Пётр Петрович растерялся и не знал, как вывернуться.
- Я говорю про Дурова.
- Ну, и я про неё.
- Про неё? Кто это "она"?
- Тьфу, чёрт! Опять спутал. Князь, чего ты меня сбиваешь? - рассердился Зарницкий.
- Помилуй, я и не думаю.
- Ну чего ты лезешь ко мне с этим Дуровым!
- Послушай, Пётр Петрович, этот Дуров - не Дуров, а Дурова?.. не мужчина, а женщина?
- Что ты ещё выдумал? - Зарницкий покраснел и опустил голову.
- Ты сам себя выдал, приятель!
- Я, я? - переспросил бедный Пётр Петрович.
- Да, ты. Проговорился, голубчик!
- Ну, ну, проговорился, что же из этого?
- Ничего особенного. Я и сам подозревал в этом молодом человеке женщину.
- Подозревал - и только? По нежному сложению он точно напоминал женщину, но по своему мужеству и геройству - твёрдого, закалённого в битвах воина. Да что! - и не одни мы с тобою, а вся армия, все приняли её за мужчину!

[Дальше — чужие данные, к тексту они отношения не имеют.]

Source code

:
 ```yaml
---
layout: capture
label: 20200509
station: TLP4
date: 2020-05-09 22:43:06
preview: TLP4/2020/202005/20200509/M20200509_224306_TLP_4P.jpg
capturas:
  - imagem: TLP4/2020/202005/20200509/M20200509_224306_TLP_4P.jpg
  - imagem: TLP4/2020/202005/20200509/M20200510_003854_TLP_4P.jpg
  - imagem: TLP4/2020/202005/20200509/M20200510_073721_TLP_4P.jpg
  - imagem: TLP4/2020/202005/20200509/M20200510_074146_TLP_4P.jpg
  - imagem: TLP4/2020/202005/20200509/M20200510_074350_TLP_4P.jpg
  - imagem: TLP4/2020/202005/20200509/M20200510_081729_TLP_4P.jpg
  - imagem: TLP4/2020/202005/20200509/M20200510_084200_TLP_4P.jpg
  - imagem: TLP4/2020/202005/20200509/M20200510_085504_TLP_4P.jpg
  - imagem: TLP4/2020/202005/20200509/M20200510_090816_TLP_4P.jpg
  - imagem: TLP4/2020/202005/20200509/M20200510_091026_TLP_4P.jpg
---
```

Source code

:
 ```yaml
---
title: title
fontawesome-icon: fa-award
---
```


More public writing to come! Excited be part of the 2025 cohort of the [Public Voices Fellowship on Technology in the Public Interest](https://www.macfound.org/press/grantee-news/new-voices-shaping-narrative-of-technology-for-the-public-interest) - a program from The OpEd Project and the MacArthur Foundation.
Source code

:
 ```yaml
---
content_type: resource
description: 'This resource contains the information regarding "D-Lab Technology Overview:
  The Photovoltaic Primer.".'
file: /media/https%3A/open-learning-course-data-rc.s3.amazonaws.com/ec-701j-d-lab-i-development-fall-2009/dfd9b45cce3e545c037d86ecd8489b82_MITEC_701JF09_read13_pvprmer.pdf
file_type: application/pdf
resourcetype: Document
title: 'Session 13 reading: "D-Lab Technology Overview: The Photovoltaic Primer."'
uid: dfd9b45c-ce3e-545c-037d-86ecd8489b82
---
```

- Ну, были исключения. Твой денщик Щетина первый не хотел признать Дурову за Дурова.
- Да, братец, он оказался дальновиднее нас.
- Расскажи, пожалуйста, Пётр Петрович, как ты проник в эту тайну? Ведь Дурова так хорошо себя замаскировала.
И едва только полковник Зарницкий окончил свой рассказ, как ему удалось открыть, что храбрый молодой офицер не мужчина, - дверь в барак отворилась, и вошла Надежда Андреевна Дурова.
- Я не помешал? - спросила она, посматривая на растерявшихся друзей.
- Нисколько, нисколько, очень рады! - вставая и кланяясь, проговорил князь Гарин.
- Вы легки на помине: мы только что с князем про вас говорили. Прошу садиться.
Водворилось молчание; Зарницкий и Гарин не знали, о чём заговорить с Дуровой; она тоже молчала. Наконец Пётр Петрович откашлянулся и заговорил:
- Видите ли, милая барынька, я... я проговорился и открыл князю, кто вы. Вы на меня не сердитесь. Сделал это я, право, без всякого умысла, но это ничего: князь - мой, как вы знаете, искренний друг. Он вас не выдаст, ведь так?
- Разумеется, разумеется, - поспешил ответить Гарин.
- Благодарю вас, князь! - вся вспыхнув, тихо сказала Надежда Андреевна.
- Да, да, вы можете на меня рассчитывать, на мою скромность.
- Я прошу вас, князь! Скоро, говорят, последует мир с Наполеоном, и тогда я прощусь с вами, господа. А теперь пусть для всех по-прежнему я буду мужчина.
- Я, право, не знаю, Надежда Андреевна, зачем вы скрываете?.. Вы героиня, вторая Жанна д'Арк!.. Вы единственная из женщин. Перед вашею храбростью и отвагой должны преклониться, - опять увлёкся Зарницкий.
- Что вы, что вы?.. Я такая же, как и все, - скромно проговорила Дурова.
- Ну, нет, это вы оставьте! Вы необыкновенная женщина.
Князь Гарин с глубоким уважением смотрел на эту эксцентричную женщину; он дал ей слово, что будет молчать.
Чиновник Чернов - муж Дуровой, а также её отец с матерью так и решили, что их дочь утонула в реке Каме. Поплакали по ней родные, погоревали; не одну панихиду отслужили за упокой "утопленницы". Вдруг, недуманно-негаданно, отставной ротмистр Андрей Васильевич Дуров получает от дочери письмо, в котором она пишет любимому отцу, что жива и здорова и служит в уланском полку, в который поступила под именем Александра Дурова. Отец приходит в страшное беспокойство - и рад, и испуган, сам не знает, что делать! Оказывается, что дочь жива; он хотел поделиться своею радостью с женою Марфой Тимофеевной, которая в то время была больна. Но письмо дочери было для матери роковым: узнав, где и что её дочь, она так этим поразилась, что, прочитав письмо, тут же скончалась.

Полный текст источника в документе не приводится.